* _Work required_
In the entries below, the lines from the one with "Teilchens abhängig von" through the one with "senkrecht ab. In" are to be copied exactly; both ends count.

* _Information shown_
○ ○ ○
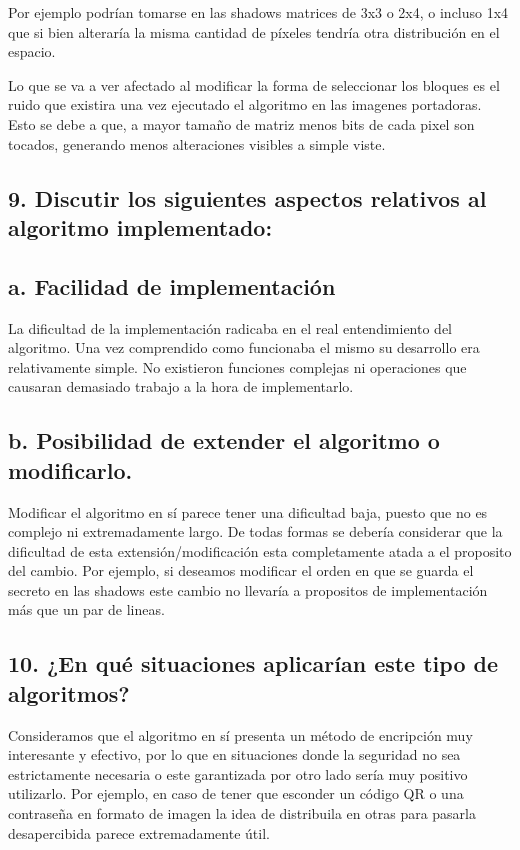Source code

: \documentclass[11pt]{scrartcl} %
\begin{document}
Por ejemplo podrían tomarse en las shadows matrices de 3x3 o 2x4, o incluso 1x4 que si bien alteraría la misma cantidad de píxeles tendría otra distribución en el espacio. 

Lo que se va a ver afectado al modificar la forma de seleccionar los bloques es el ruido que existira una vez ejecutado el algoritmo en las imagenes portadoras. Esto se debe a que, a mayor tamaño de matriz menos bits de cada pixel son tocados, generando menos alteraciones visibles a simple viste.
\subsection{9. Discutir los siguientes aspectos relativos al algoritmo implementado:}
	\subsection{a. Facilidad de implementación}

La dificultad de la implementación radicaba en el real entendimiento del algoritmo. Una vez comprendido como funcionaba el mismo su desarrollo era relativamente simple. No existieron funciones complejas ni operaciones que causaran demasiado trabajo a la hora de implementarlo.

	\subsection{b. Posibilidad de extender el algoritmo o modificarlo.}
	
Modificar el algoritmo en sí parece tener una dificultad baja, puesto que no es complejo ni extremadamente largo. De todas formas se debería considerar que la dificultad de esta extensión/modificación esta completamente atada a el proposito del cambio. Por ejemplo, si deseamos modificar el orden en que se guarda el secreto en las shadows este cambio no llevaría a propositos de implementación más que un par de lineas. 

\subsection{10. ¿En qué situaciones aplicarían este tipo de algoritmos?}

Consideramos que el algoritmo en sí presenta un método de encripción muy interesante y efectivo, por lo que en situaciones donde la seguridad no sea estrictamente necesaria o este garantizada por otro lado sería muy positivo utilizarlo. Por ejemplo, en caso de tener que esconder un código QR o una contraseña en formato de imagen la idea de distribuila en otras para pasarla desapercibida parece extremadamente útil.
\end{document}

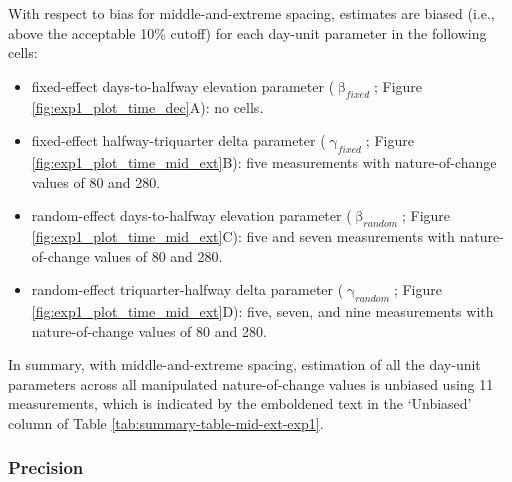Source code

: \documentclass[
12pt, %
twoside,
english]{guelphthesis}
\theoremstyle{definition}
\theoremstyle{definition}
\theoremstyle{definition}
\theoremstyle{definition}
\theoremstyle{remark}
\begin{document}
With respect to bias for middle-and-extreme spacing, estimates are biased (i.e., above the acceptable 10\% cutoff) for each day-unit parameter in the following cells:
\begin{itemize}
\tightlist
\item
  fixed-effect days-to-halfway elevation parameter (\(\upbeta_{fixed}\); Figure \ref{fig:exp1_plot_time_dec}A): no cells.
\item
  fixed-effect halfway-triquarter delta parameter (\(\upgamma_{fixed}\); Figure \ref{fig:exp1_plot_time_mid_ext}B): five measurements with nature-of-change values of 80 and 280.
\item
  random-effect days-to-halfway elevation parameter (\(\upbeta_{random}\); Figure \ref{fig:exp1_plot_time_mid_ext}C): five and seven measurements with nature-of-change values of 80 and 280.
\item
  random-effect triquarter-halfway delta parameter (\(\upgamma_{random}\); Figure \ref{fig:exp1_plot_time_mid_ext}D): five, seven, and nine measurements with nature-of-change values of 80 and 280.
\end{itemize}
In summary, with middle-and-extreme spacing, estimation of all the day-unit parameters across all manipulated nature-of-change values is unbiased using 11 measurements, which is indicated by the emboldened text in the `Unbiased' column of Table \ref{tab:summary-table-mid-ext-exp1}.

\hypertarget{precision-mid-ext-exp1}{%
\subsubsection{Precision}\label{precision-mid-ext-exp1}}
\end{document}
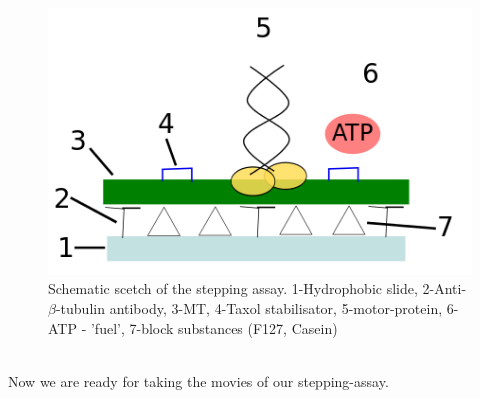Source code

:  		\begin{figure}[h]
 			\centering
 		   	\captionsetup{justification=raggedright, margin =4cm}            
 		    	  \includegraphics[scale=0.3]{pic/steppingassay.png}
 		    \caption{Schematic scetch of the stepping assay. 1-Hydrophobic slide, 2-Anti-$\beta$-tubulin antibody, 3-MT, 4-Taxol stabilisator, 5-motor-protein, 6-ATP - 'fuel', 7-block substances (F127, Casein)}
 		   	\label{exp:steppingAssay} 
 		\end{figure}\\
 		Now we are ready for taking the movies of our stepping-assay.
    	     	                 
    	 

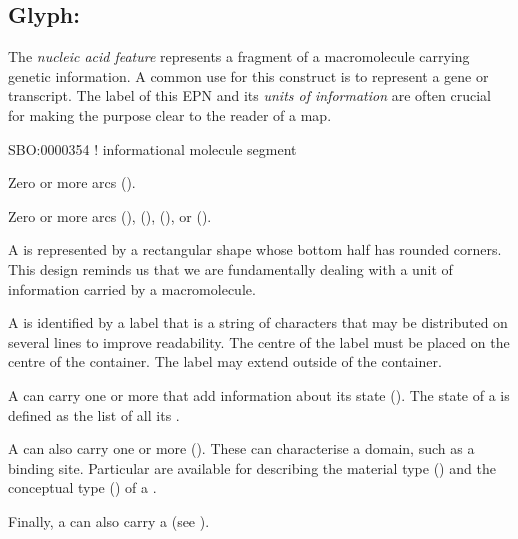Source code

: \subsection{Glyph: }
\label{sec:genetic}

The \emph{nucleic acid feature} represents a fragment of a macromolecule carrying genetic information.
A common use for this construct is to represent a gene or transcript.
The label of this EPN and its \emph{units of information} are often crucial for making the purpose clear to the reader of a map.

\begin{glyphDescription}

\glyphSboTerm
SBO:0000354 ! informational molecule segment

\glyphIncoming
Zero or more  arcs ().

\glyphOutgoing
Zero or more  arcs (),  (),  (), or  ().

\glyphContainer
A  is represented by a rectangular shape whose bottom half has rounded corners.
This design reminds us that we are fundamentally dealing with a unit of information carried by a macromolecule.

\glyphLabel
A  is identified by a label that is  a string of characters that may be distributed on several lines to improve readability.
The centre of the label must be placed on the centre of the container.
The label may extend outside of the container.

\glyphAux
A  can carry one or more  that add information about its state ().
The state of a  is defined as the list of all its .

A  can also carry one or more  ().
These can characterise a domain, such as a binding site.
Particular  are available for describing the material type () and the conceptual type () of a .

Finally, a  can also carry a  (see ).

\end{glyphDescription}

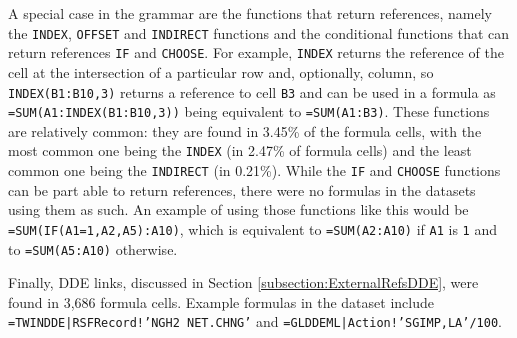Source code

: \documentclass[conference]{IEEEtran}
\begin{document}
A special case in the grammar are the functions that return references, namely the \texttt{INDEX}, \texttt{OFFSET} and  \texttt{INDIRECT} functions and the conditional functions that can return references \texttt{IF} and \texttt{CHOOSE}.
For example, \texttt{INDEX} returns the reference of the cell at the intersection of a particular row and, optionally, column, so \texttt{INDEX(B1:B10,3)} returns a reference to cell \texttt{B3} and can be used in a formula as \texttt{=SUM(A1:INDEX(B1:B10,3))} being equivalent to \texttt{=SUM(A1:B3)}.
These functions are relatively common: they are found in 3.45\% of the formula cells, with the most common one being the \texttt{INDEX} (in 2.47\% of formula cells) and the least common one being the \texttt{INDIRECT} (in 0.21\%).
While the \texttt{IF} and \texttt{CHOOSE} functions can be part able to return references, there were no formulas in the datasets using them as such.
An example of using those functions like this would be \texttt{=SUM(IF(A1=1,A2,A5):A10)}, which is equivalent to \texttt{=SUM(A2:A10)} if \texttt{A1} is \texttt{1} and to \texttt{=SUM(A5:A10)} otherwise.

Finally, DDE links, discussed in Section \ref{subsection:ExternalRefsDDE}, were found in 3,686 formula cells. Example formulas in the dataset include \texttt{=TWINDDE|RSFRecord!'NGH2 NET.CHNG'} and \texttt{=GLDDEML|Action!'SGIMP,LA'/100}.
\end{document}
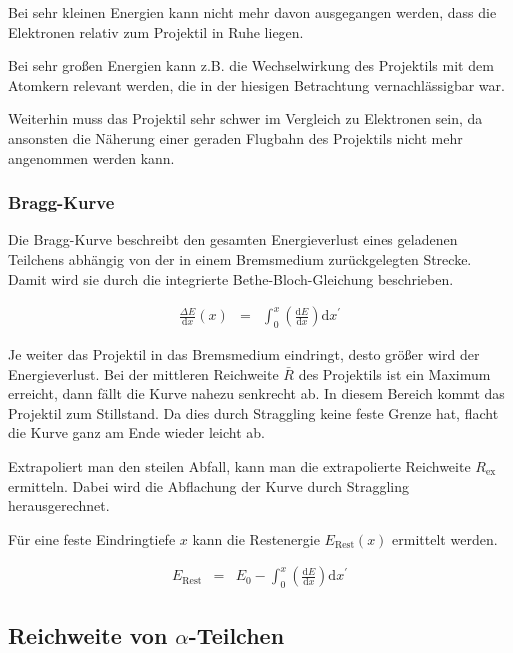 \documentclass[12pt,a4paper]{scrartcl}
\numberwithin{equation}{section} %
\renewcommand{\[}{} %
\renewcommand{\]}{\noindent} %
\begin{document}
Bei sehr kleinen Energien kann nicht mehr davon ausgegangen werden, dass
die Elektronen relativ zum Projektil in Ruhe liegen.

Bei sehr großen Energien kann z.B. die Wechselwirkung des Projektils mit
dem Atomkern relevant werden, die in der hiesigen Betrachtung
vernachlässigbar war.

Weiterhin muss das Projektil sehr schwer im Vergleich zu Elektronen
sein, da ansonsten die Näherung einer geraden Flugbahn des Projektils
nicht mehr angenommen werden kann.

\hypertarget{bragg-kurve}{%
\subsubsection{Bragg-Kurve}\label{bragg-kurve}}

Die Bragg-Kurve beschreibt den gesamten Energieverlust eines geladenen
Teilchens abhängig von der in einem Bremsmedium zurückgelegten Strecke.
Damit wird sie durch die integrierte Bethe-Bloch-Gleichung beschrieben.

\[
\begin{eqnarray}
    \frac{\Delta E}{\mathrm dx}(x) &=&
        \int_0^x \left(\frac{\mathrm dE}{\mathrm dx}\right) \mathrm dx^\prime
\end{eqnarray}
\]

Je weiter das Projektil in das Bremsmedium eindringt, desto größer wird
der Energieverlust. Bei der mittleren Reichweite \(\bar R\) des
Projektils ist ein Maximum erreicht, dann fällt die Kurve nahezu
senkrecht ab. In diesem Bereich kommt das Projektil zum Stillstand. Da
dies durch Straggling keine feste Grenze hat, flacht die Kurve ganz am
Ende wieder leicht ab.

Extrapoliert man den steilen Abfall, kann man die extrapolierte
Reichweite \(R_\mathrm{ex}\) ermitteln. Dabei wird die Abflachung der
Kurve durch Straggling herausgerechnet.

Für eine feste Eindringtiefe \(x\) kann die Restenergie
\(E_\mathrm{Rest}(x)\) ermittelt werden.

\[
\begin{eqnarray}
    E_\mathrm{Rest}
        &=& E_0
        - \int_0^x \left(\frac{\mathrm dE}{\mathrm dx}\right) \mathrm dx^\prime
        \label{Restenergie}
\end{eqnarray}
\]

\hypertarget{reichweite-von-alpha-teilchen}{%
\subsection{\texorpdfstring{Reichweite von
\(\alpha\)-Teilchen}{Reichweite von \textbackslash alpha-Teilchen}}\label{reichweite-von-alpha-teilchen}}
\end{document}

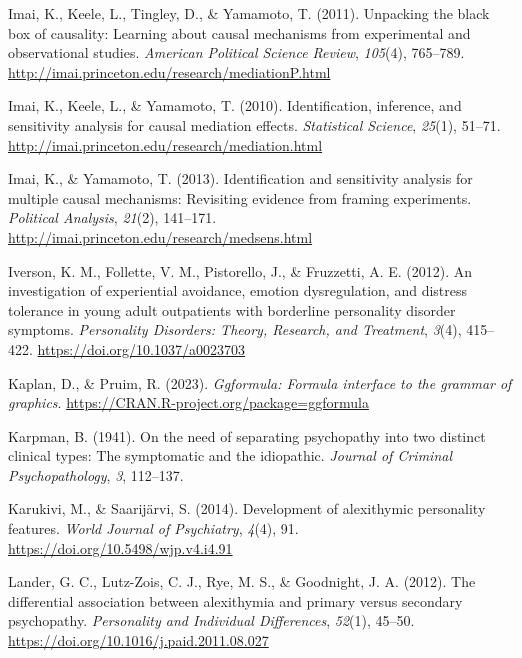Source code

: \documentclass[
  man,floatsintext]{apa7}
\newlength{\cslhangindent}
\newlength{\cslentryspacingunit} %
\newenvironment{CSLReferences}[2] %
 {%
  \setlength{\parindent}{0pt}
  \ifodd #1
  \let\oldpar\par
  \def\par{\hangindent=\cslhangindent\oldpar}
  \fi
  \setlength{\parskip}{#2\cslentryspacingunit}
 }%
 {}
\begin{document}
\begin{CSLReferences}{1}{0}
\leavevmode{}%
Imai, K., Keele, L., Tingley, D., \& Yamamoto, T. (2011). Unpacking the black box of causality: Learning about causal mechanisms from experimental and observational studies. \emph{American Political Science Review}, \emph{105}(4), 765--789. \url{http://imai.princeton.edu/research/mediationP.html}

\leavevmode{}%
Imai, K., Keele, L., \& Yamamoto, T. (2010). Identification, inference, and sensitivity analysis for causal mediation effects. \emph{Statistical Science}, \emph{25}(1), 51--71. \url{http://imai.princeton.edu/research/mediation.html}

\leavevmode{}%
Imai, K., \& Yamamoto, T. (2013). Identification and sensitivity analysis for multiple causal mechanisms: Revisiting evidence from framing experiments. \emph{Political Analysis}, \emph{21}(2), 141--171. \url{http://imai.princeton.edu/research/medsens.html}

\leavevmode{}%
Iverson, K. M., Follette, V. M., Pistorello, J., \& Fruzzetti, A. E. (2012). An investigation of experiential avoidance, emotion dysregulation, and distress tolerance in young adult outpatients with borderline personality disorder symptoms. \emph{Personality Disorders: Theory, Research, and Treatment}, \emph{3}(4), 415--422. \url{https://doi.org/10.1037/a0023703}

\leavevmode{}%
Kaplan, D., \& Pruim, R. (2023). \emph{Ggformula: Formula interface to the grammar of graphics}. \url{https://CRAN.R-project.org/package=ggformula}

\leavevmode{}%
Karpman, B. (1941). On the need of separating psychopathy into two distinct clinical types: The symptomatic and the idiopathic. \emph{Journal of Criminal Psychopathology}, \emph{3}, 112--137.

\leavevmode{}%
Karukivi, M., \& Saarijärvi, S. (2014). Development of alexithymic personality features. \emph{World Journal of Psychiatry}, \emph{4}(4), 91. \url{https://doi.org/10.5498/wjp.v4.i4.91}

\leavevmode{}%
Lander, G. C., Lutz-Zois, C. J., Rye, M. S., \& Goodnight, J. A. (2012). The differential association between alexithymia and primary versus secondary psychopathy. \emph{Personality and Individual Differences}, \emph{52}(1), 45--50. \url{https://doi.org/10.1016/j.paid.2011.08.027}


\end{CSLReferences}
\end{document}
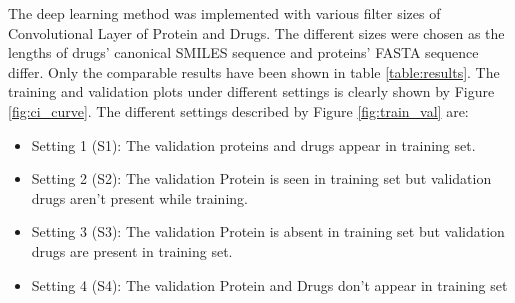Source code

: The deep learning method was implemented with various filter sizes of Convolutional Layer of Protein and Drugs. The different sizes were chosen as the lengths of drugs' canonical SMILES sequence and proteins' FASTA sequence differ. Only the comparable results have been shown in table \ref{table:results}. The training and validation plots under different settings is clearly shown by Figure \ref{fig:ci_curve}. The different settings described by Figure \ref{fig:train_val} are:
\begin{itemize}
    \item Setting 1 (S1): The validation proteins and drugs appear in training set.
    \item Setting 2 (S2): The validation Protein is seen in training set but validation drugs aren't present while training.
    \item Setting 3 (S3): The validation Protein is absent in training set but validation drugs are present in training set.
    \item Setting 4 (S4): The validation Protein and Drugs don't appear in training set
\end{itemize}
○ ○ ○
* _Answer for the task_
Teilchens abhängig von der in einem Bremsmedium zurückgelegten Strecke.
Damit wird sie durch die integrierte Bethe-Bloch-Gleichung beschrieben.

\[
\begin{eqnarray}
    \frac{\Delta E}{\mathrm dx}(x) &=&
        \int_0^x \left(\frac{\mathrm dE}{\mathrm dx}\right) \mathrm dx^\prime
\end{eqnarray}
\]

Je weiter das Projektil in das Bremsmedium eindringt, desto größer wird
der Energieverlust. Bei der mittleren Reichweite \(\bar R\) des
Projektils ist ein Maximum erreicht, dann fällt die Kurve nahezu
senkrecht ab. In diesem Bereich kommt das Projektil zum Stillstand. Da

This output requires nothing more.